Your objective => Which lines of the records contain the word "referrerpolicy"? Copy each one.

[Opening Material for this task section]

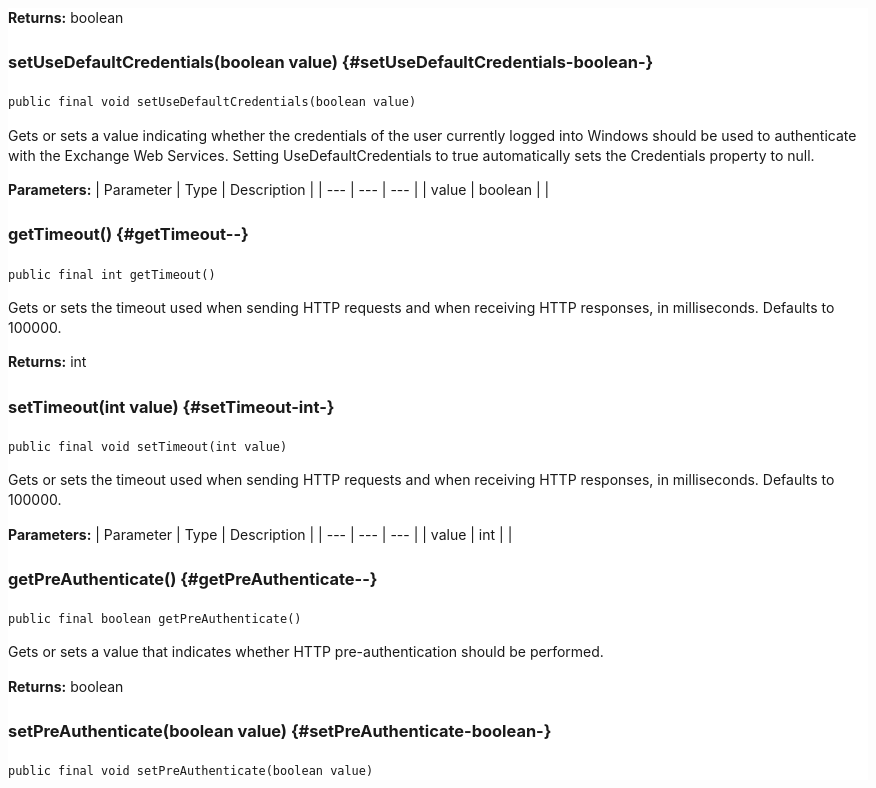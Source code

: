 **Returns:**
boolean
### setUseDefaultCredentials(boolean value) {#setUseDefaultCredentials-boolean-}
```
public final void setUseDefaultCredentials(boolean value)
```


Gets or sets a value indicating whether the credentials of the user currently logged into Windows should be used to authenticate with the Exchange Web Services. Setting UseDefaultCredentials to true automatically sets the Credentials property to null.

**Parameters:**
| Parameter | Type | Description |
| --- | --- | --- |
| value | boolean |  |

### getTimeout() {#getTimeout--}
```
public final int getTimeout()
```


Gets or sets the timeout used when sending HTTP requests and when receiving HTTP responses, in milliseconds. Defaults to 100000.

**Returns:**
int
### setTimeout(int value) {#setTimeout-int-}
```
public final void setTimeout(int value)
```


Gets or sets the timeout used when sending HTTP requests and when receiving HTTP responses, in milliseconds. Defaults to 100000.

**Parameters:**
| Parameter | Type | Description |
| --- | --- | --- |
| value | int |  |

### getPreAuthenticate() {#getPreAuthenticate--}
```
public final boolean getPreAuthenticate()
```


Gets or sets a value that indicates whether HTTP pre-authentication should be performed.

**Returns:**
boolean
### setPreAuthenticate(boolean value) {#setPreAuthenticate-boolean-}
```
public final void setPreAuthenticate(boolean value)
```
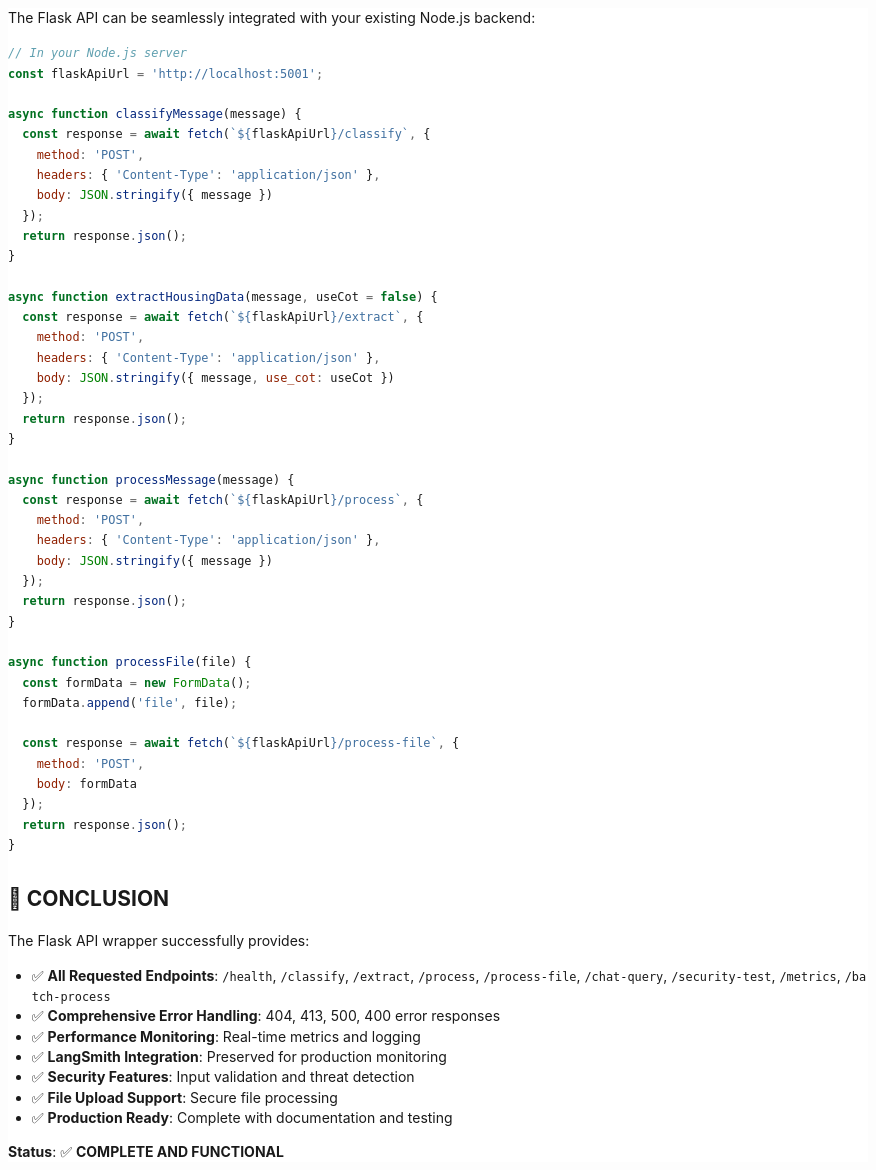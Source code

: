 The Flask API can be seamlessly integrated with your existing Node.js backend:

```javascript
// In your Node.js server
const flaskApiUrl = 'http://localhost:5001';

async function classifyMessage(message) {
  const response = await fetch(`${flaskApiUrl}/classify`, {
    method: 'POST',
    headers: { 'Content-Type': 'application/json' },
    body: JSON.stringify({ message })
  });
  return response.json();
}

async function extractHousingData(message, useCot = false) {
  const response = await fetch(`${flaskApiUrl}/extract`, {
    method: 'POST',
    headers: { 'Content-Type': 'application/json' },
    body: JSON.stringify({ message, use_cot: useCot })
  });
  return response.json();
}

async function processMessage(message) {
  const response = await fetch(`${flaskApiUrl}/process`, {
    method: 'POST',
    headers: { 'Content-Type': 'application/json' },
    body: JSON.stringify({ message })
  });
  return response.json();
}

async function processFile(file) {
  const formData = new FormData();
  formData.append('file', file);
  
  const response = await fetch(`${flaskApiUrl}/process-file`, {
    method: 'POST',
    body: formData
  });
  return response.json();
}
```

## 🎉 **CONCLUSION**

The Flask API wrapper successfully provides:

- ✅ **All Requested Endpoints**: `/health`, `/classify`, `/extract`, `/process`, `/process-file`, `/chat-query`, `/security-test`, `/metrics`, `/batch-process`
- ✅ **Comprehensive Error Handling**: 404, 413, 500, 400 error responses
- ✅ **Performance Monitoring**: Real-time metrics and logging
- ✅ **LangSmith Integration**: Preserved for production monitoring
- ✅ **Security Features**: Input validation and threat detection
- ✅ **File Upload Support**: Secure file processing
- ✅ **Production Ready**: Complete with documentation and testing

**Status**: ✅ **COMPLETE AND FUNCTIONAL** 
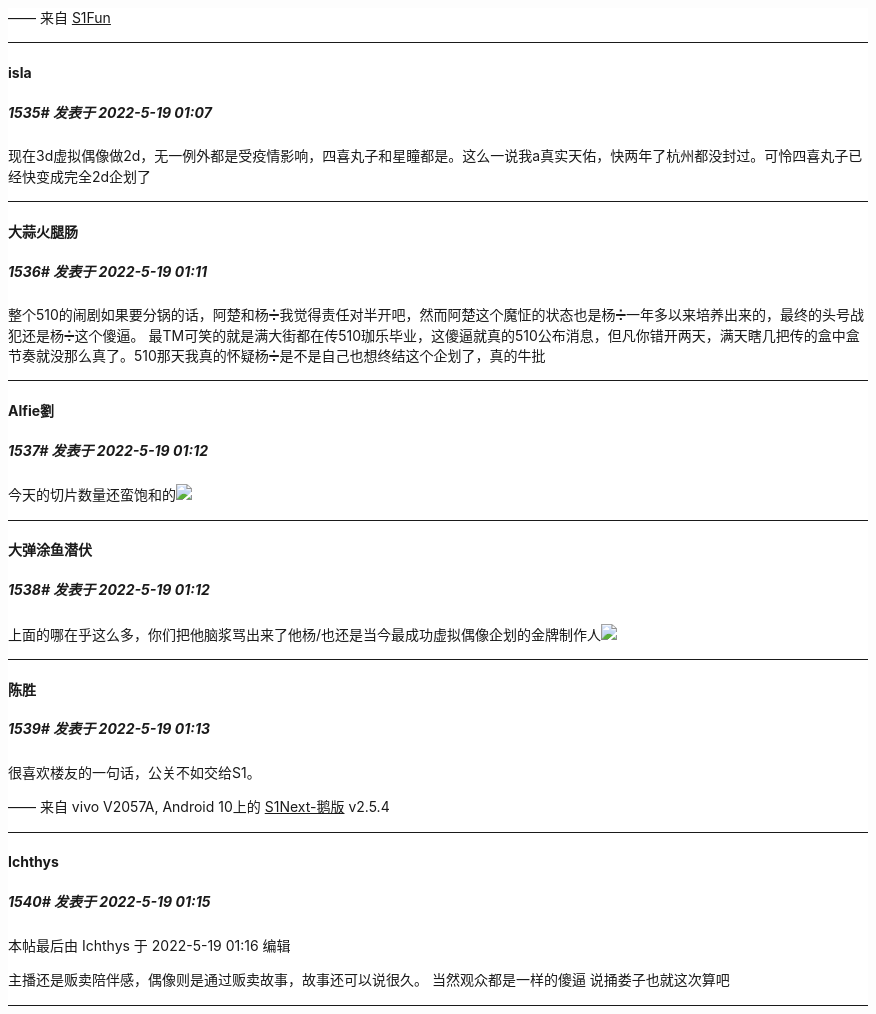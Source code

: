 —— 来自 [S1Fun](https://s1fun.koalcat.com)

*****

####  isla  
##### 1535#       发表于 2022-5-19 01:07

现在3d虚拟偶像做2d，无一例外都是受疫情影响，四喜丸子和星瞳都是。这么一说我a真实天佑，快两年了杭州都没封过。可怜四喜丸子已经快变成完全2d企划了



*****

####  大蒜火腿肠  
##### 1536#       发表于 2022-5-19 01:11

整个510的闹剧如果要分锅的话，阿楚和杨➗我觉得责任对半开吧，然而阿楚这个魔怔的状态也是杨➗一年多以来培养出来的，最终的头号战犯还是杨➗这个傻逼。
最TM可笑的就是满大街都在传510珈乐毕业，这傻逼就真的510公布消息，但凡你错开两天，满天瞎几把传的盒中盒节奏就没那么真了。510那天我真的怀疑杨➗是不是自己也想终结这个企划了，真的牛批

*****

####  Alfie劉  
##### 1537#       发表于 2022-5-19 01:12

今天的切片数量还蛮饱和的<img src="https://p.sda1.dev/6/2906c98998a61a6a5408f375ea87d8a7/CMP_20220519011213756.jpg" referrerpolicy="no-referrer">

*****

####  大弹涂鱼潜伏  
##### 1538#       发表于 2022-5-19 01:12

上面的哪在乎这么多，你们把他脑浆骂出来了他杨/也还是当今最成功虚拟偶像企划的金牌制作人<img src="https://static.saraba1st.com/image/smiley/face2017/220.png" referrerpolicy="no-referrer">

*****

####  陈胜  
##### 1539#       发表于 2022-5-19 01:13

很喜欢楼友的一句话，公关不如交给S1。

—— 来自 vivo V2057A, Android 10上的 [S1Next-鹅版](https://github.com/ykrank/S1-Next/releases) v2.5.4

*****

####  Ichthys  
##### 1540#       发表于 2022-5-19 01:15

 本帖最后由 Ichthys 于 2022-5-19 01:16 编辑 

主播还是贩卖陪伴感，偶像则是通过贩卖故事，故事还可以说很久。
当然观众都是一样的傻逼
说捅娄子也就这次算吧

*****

[Closing Material for this task section]

Written response =>
今天的切片数量还蛮饱和的<img src="https://p.sda1.dev/6/2906c98998a61a6a5408f375ea87d8a7/CMP_20220519011213756.jpg" referrerpolicy="no-referrer">
上面的哪在乎这么多，你们把他脑浆骂出来了他杨/也还是当今最成功虚拟偶像企划的金牌制作人<img src="https://static.saraba1st.com/image/smiley/face2017/220.png" referrerpolicy="no-referrer">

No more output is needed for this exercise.